TASK TO CARRY OUT: Find the string "number" in the records and copy each line where it occurs.

EXERCISE MATERIAL:
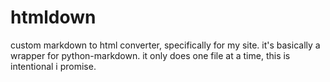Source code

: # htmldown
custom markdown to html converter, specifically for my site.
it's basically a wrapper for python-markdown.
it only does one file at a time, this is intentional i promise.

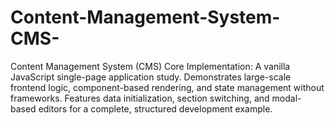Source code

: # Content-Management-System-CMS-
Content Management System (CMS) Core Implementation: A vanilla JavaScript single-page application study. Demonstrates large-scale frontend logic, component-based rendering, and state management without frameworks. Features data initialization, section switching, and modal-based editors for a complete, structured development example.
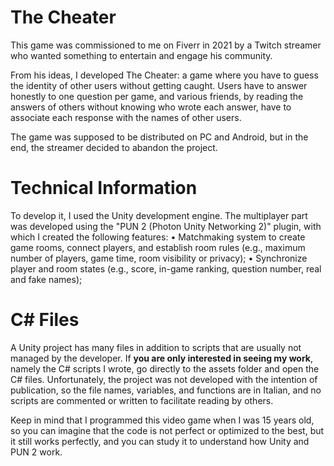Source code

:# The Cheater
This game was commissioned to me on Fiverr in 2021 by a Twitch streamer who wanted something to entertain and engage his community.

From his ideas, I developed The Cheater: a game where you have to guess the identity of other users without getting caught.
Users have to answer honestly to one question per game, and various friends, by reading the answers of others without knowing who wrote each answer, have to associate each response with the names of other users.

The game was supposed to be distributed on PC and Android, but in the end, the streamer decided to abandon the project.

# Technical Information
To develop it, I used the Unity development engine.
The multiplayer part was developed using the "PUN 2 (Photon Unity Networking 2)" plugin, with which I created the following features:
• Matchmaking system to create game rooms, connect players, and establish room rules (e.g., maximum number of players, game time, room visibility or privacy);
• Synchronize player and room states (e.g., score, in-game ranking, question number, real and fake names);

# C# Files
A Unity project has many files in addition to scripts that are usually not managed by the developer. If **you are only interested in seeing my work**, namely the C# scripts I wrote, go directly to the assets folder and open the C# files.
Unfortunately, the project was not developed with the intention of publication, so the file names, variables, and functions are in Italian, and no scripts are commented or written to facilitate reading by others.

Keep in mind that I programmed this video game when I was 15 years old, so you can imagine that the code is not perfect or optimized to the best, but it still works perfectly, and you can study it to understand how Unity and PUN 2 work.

...

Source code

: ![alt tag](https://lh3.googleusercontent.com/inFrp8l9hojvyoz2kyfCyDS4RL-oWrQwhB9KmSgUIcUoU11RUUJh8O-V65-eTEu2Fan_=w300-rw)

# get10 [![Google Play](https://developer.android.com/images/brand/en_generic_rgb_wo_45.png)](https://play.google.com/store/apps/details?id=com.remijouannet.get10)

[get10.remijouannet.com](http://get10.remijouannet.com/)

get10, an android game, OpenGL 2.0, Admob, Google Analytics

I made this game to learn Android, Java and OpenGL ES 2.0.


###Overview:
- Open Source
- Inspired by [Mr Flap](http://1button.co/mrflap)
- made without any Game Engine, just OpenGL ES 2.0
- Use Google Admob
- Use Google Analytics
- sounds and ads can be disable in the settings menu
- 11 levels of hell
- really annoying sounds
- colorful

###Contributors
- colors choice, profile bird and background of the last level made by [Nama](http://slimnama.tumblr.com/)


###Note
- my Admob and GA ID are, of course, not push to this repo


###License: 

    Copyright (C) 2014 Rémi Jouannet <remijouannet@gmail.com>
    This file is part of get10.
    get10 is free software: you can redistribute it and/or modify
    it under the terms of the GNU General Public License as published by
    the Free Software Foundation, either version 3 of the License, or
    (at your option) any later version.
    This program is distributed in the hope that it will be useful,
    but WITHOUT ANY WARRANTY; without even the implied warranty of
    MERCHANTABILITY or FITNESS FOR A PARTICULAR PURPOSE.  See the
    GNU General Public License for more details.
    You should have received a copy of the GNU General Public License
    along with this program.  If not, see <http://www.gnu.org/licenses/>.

RESPONSE:
• Matchmaking system to create game rooms, connect players, and establish room rules (e.g., maximum number of players, game time, room visibility or privacy);
• Synchronize player and room states (e.g., score, in-game ranking, question number, real and fake names);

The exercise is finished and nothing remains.